Toujours plus d’espèces menaçant la biodiversité

    jeudi 3 novembre 2016

    Six espèces végétales et animales, comme le wedelia déjà largement répandu au fenua, ou le crapaud buffle, confiné pour l’instant à un îlot des Gambier,  seront ajoutées prochainement à la liste des espèces menaçant la biodiversité, inscrite dans le code de l’environnement.

    Six espèces végétales et animales, comme le wedelia déjà largement répandu au fenua, ou le crapaud buffle, confiné pour l’instant à un îlot des Gambier, seront ajoutées prochainement à la liste des espèces menaçant la biodiversité, inscrite dans le code de l’environnement.


     

     

    La liste répertoriant les espèces menaçant la biodiversité du fenua a été mise à jour et validée par le conseil des ministres. Quatre plantes et deux animaux ont été ajoutés, ce qui porte à 39 le nombre de végétaux et à 13 le nombre d’espèces animales. S’il n’y aura pas d’actions concrètes pour les éliminer, ils feront désormais l’objet de mesures d’interdiction d’importation, de multiplication ou de transfert d’une île à l’autre.

     

     

    Elle n’avait pas été actualisée depuis 2006. La liste des espèces menaçant la biodiversité en Polynésie française, inscrite dans le code de l’environnement, sera mise à jour prochainement.
    Aux 35 végétaux jusqu’alors répertoriés, quatre espèces “qui montrent des potentiels d’envahissement prononcé”, selon la direction de l’environnement, seront ajoutées : une liane recouvrant la canopée des arbres de forêt, le wedelia largement répandu mais encore absent de certaines îles comme Raivavae, ainsi qu’une espèce de fougère et de jasmin anciennement introduits qui se trouvent en forêts humides et sur les bords de rivières.

    “Ces dernières forment de denses couverts empêchant la régénération des autres espèces”, précisait le conseil des ministres, le 18 octobre, en validant cette nouvelle liste.
    Par ailleurs, l’inscription de deux animaux supplémentaires portera à 13 le nombre d’espèces animales enregistrées comme “menaçant potentiellement la biodiversité”. Une quinzaine de spécialistes consultés a proposé d’ajouter le plathelminthe de Papouasie Nouvelle-Guinée, un ver carnivore menaçant les escargots endémiques, ainsi que le crapaud buffle, dont la présence reste pour l’heure confinée à une mare de l’îlot Kamaka, aux Gambier.

    “Il ne s’est jamais échappé pour l’instant, mais l’idée est de le faire disparaître du territoire, en concertation avec le propriétaire de la mare”, explique Christophe Brocherieux, chargé de projet à la direction de l’environnement.

    En dehors de cette action localisée, l’inscription de ces végétaux et animaux sur la liste des espèces menaçant la biodiversité implique qu’ils feront désormais l’objet de mesures d’interdiction d’importation, de multiplication ou de transfert d’une île à l’autre, sous peine de sanction.

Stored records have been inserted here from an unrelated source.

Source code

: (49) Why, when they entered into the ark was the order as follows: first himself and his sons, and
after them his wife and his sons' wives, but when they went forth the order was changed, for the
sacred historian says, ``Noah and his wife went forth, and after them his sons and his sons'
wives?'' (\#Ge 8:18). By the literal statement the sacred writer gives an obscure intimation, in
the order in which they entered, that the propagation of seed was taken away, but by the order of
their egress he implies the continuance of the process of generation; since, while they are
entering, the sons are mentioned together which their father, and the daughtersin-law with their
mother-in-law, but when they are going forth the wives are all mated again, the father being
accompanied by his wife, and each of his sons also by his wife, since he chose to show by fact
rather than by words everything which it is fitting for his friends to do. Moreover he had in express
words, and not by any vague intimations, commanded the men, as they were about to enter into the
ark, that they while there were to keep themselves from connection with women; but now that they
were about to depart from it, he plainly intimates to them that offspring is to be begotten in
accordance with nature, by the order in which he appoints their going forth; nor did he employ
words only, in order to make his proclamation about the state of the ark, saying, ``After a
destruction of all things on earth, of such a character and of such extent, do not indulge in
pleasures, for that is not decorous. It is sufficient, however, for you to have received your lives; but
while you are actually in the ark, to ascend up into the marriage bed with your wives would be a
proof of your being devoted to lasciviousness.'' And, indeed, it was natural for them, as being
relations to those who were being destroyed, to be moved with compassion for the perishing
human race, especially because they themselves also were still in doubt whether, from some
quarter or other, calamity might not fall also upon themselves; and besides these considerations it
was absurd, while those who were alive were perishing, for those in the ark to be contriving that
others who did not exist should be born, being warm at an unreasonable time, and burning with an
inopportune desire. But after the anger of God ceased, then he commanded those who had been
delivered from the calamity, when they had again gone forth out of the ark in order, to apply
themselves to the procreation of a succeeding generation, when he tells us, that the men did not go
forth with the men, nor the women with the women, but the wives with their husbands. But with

Leur destruction sera également autorisée.

     

    Des écosystèmes perturbés

     

     

    “Mais ce n’est pas parce que ces espèces sont inscrites qu’il y aura des actions concrètes pour les éliminer, précise le chargé de projet. Ça permet surtout de les pointer officiellement, savoir jusqu’où elles vont, afin de continuer à informer et essayer de suivre leur évolution pour qu’elles ne se propagent pas dans toutes les îles.”

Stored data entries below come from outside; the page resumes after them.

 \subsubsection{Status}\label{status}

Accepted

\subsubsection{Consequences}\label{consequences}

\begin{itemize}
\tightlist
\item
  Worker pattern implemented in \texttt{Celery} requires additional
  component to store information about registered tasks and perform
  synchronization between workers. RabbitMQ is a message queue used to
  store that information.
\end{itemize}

    Ces espèces ne sont pas des nouvelles venues sur le territoire. “Elles sont présentes depuis des décennies. Il y a eu une grosse explosion des introductions dans les années 1960, liée au développement des transferts aériens et maritimes, explique Christophe Brocherieux. Souvent, on ne les voit pas trop, elles sortent des jardins et entrent dans les vallons. On en constate les méfaits des années plus tard, comme aujourd’hui.” 

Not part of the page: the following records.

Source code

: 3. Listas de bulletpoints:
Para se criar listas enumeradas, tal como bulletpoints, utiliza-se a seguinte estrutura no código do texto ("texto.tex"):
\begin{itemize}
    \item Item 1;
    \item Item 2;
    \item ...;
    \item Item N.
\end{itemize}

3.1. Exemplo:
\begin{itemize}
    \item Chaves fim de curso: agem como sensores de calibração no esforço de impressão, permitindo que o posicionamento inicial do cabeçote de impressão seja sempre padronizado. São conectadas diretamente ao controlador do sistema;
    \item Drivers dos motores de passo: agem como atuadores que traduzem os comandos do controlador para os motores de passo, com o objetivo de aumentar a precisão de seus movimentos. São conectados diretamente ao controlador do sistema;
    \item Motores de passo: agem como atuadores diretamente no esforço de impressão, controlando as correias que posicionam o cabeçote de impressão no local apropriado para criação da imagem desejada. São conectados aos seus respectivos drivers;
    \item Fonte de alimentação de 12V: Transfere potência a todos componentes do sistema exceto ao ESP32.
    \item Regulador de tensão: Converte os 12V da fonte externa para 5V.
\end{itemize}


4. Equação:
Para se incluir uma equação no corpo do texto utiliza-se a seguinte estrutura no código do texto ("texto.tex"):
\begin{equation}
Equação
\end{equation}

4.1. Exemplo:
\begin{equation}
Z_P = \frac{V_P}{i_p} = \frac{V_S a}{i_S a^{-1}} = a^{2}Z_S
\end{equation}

    Chaque nouvelle espèce perturberait les écosystèmes. “Les plantes envahissantes jouent bien sûr un rôle comme toutes les autres, mais elles poussent très vite et captent toute la lumière, au point de dénuder les sols à leurs pieds, raconte le chargé de projet. Résultat, par exemple, les pluies entraînent plus facilement la terre dans le lagon, accélérant le phénomène d’érosion. Peuvent aussi disparaître des plantes auxquelles se fixaient habituellement les mousses, qui jouent le rôle de réservoirs d’eau alimentant par ruissellement les nappes phréatiques.”